Позднее, уже после августовского путча в Москве, приехав на Генеральную Ассамблею ООН, Тэтчер сравнила историческое поражение коммунизма с разгромом нацизма. «Это обошлось всему миру в десятки миллионов смертей, в то время как советские люди добились этого сами и без кровопролития. Было бы ужасной ошибкой не помочь им в этом».
Мэтлок после своего разговора с Бушем написал в своем дневнике: «Разумеется, деньги не надо бросать на ветер, но мне кажется, что все его аргументы служили лишь предлогом для того, чтобы не принимать решения, которое могло бы дать результат».
Возвращаясь из Лондона фактически с пустыми руками, Горбачев сказал в самолете Черняеву: «Когда американцы готовили свою войну против Саддама, они без проблем нашли для нее сотни миллиардов долларов. Когда же речь идет о поддержке их потенциального стратегического партнера и проекта, который в перспективе обещает принципиальное изменение всей международной ситуации, они не могут найти несколько десятков».
Поделить Кремль
После 12 июня Россия, за всю свою историю не имевшая ни одного президента, обрела сразу двоих – союзного и республиканского. Оставалось поделить между ними государства, которые они возглавляли.
Горбачев надеялся, что хотя в Ново-Огареве были представлены только девять республик из тех, что составляли в недавнем прошлом союзное государство, ему удастся вернуть хотя бы трех из шести «беглецов» (без прибалтийских республик). Для этого были основания, поскольку новая структура, предоставляя ее членам возможность пользоваться всеми преимуществами принадлежности к общему государству, начиная от субсидий из центрального бюджета, не должна была ограничить те сферы суверенитета, которыми они дорожили, и в частности возможность сохранения местных клановых структур и свободного распоряжения своими природными ресурсами.

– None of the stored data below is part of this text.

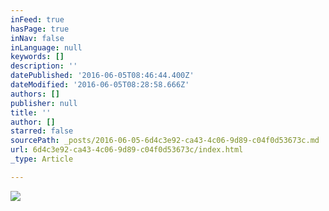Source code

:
 ```yaml
---
inFeed: true
hasPage: true
inNav: false
inLanguage: null
keywords: []
description: ''
datePublished: '2016-06-05T08:46:44.400Z'
dateModified: '2016-06-05T08:28:58.666Z'
authors: []
publisher: null
title: ''
author: []
starred: false
sourcePath: _posts/2016-06-05-6d4c3e92-ca43-4c06-9d89-c04f0d53673c.md
url: 6d4c3e92-ca43-4c06-9d89-c04f0d53673c/index.html
_type: Article

---
```

![](https://the-grid-user-content.s3-us-west-2.amazonaws.com/cd4de625-d359-40d3-b08c-0bc8782b340c.jpg)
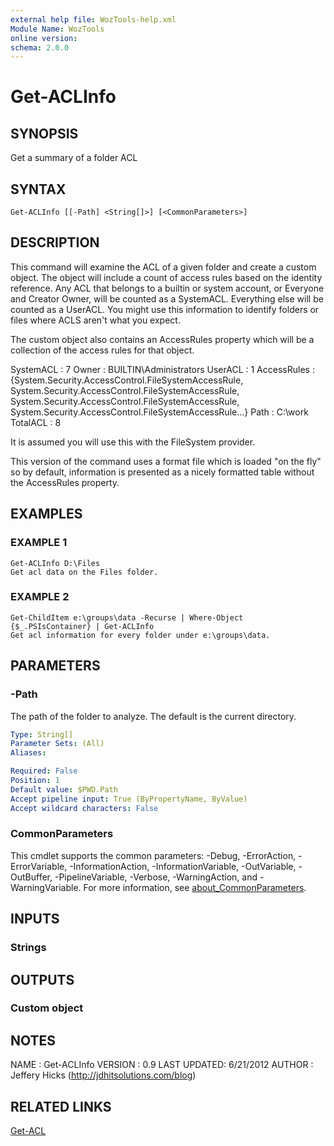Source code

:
 ```yaml
---
external help file: WozTools-help.xml
Module Name: WozTools
online version:
schema: 2.0.0
---
```


# Get-ACLInfo

## SYNOPSIS
Get a summary of a folder ACL

## SYNTAX

```
Get-ACLInfo [[-Path] <String[]>] [<CommonParameters>]
```

## DESCRIPTION
This command will examine the ACL of a given folder and create a custom object.
The object will include a count of access rules based on the identity
reference.
Any ACL that belongs to a builtin or system account, or Everyone and
Creator Owner, will be counted as a SystemACL.
Everything else will be counted
as a UserACL.
You might use this information to identify folders or files where
ACLS aren't what you expect.

The custom object also contains an AccessRules property which will be a
collection of the access rules for that object.

SystemACL   : 7
Owner       : BUILTIN\Administrators
UserACL     : 1
AccessRules : {System.Security.AccessControl.FileSystemAccessRule,
System.Security.AccessControl.FileSystemAccessRule,
System.Security.AccessControl.FileSystemAccessRule,
System.Security.AccessControl.FileSystemAccessRule...}
Path        : C:\work
TotalACL    : 8

It is assumed you will use this with the FileSystem provider.

This version of the command uses a format file which is loaded "on the fly" so by default,
information is presented as a nicely formatted table without the AccessRules property.

## EXAMPLES

### EXAMPLE 1
```
Get-ACLInfo D:\Files
Get acl data on the Files folder.
```

### EXAMPLE 2
```
Get-ChildItem e:\groups\data -Recurse | Where-Object {$_.PSIsContainer} | Get-ACLInfo
Get acl information for every folder under e:\groups\data.
```

## PARAMETERS

### -Path
The path of the folder to analyze.
The default is the current directory.

```yaml
Type: String[]
Parameter Sets: (All)
Aliases:

Required: False
Position: 1
Default value: $PWD.Path
Accept pipeline input: True (ByPropertyName, ByValue)
Accept wildcard characters: False
```

### CommonParameters
This cmdlet supports the common parameters: -Debug, -ErrorAction, -ErrorVariable, -InformationAction, -InformationVariable, -OutVariable, -OutBuffer, -PipelineVariable, -Verbose, -WarningAction, and -WarningVariable. For more information, see [about_CommonParameters](http://go.microsoft.com/fwlink/?LinkID=113216).

## INPUTS

### Strings
## OUTPUTS

### Custom object
## NOTES
NAME        :  Get-ACLInfo
VERSION     :  0.9
LAST UPDATED:  6/21/2012
AUTHOR      :  Jeffery Hicks (http://jdhitsolutions.com/blog)

## RELATED LINKS

[Get-ACL]()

На этих условиях они были готовы делегировать центру управление такими сложными и дорогостоящими сферами деятельности, как оборона и внешняя политика, сохранив для него те символы Союза, которые были важны для Горбачева: имя, флаг, герб, Конституцию и, конечно, президента. Такое разделение ролей устраивало восьмерых из девяти лидеров, собравшихся в Ново-Огареве, кроме девятого, считавшего себя первым, – Ельцина.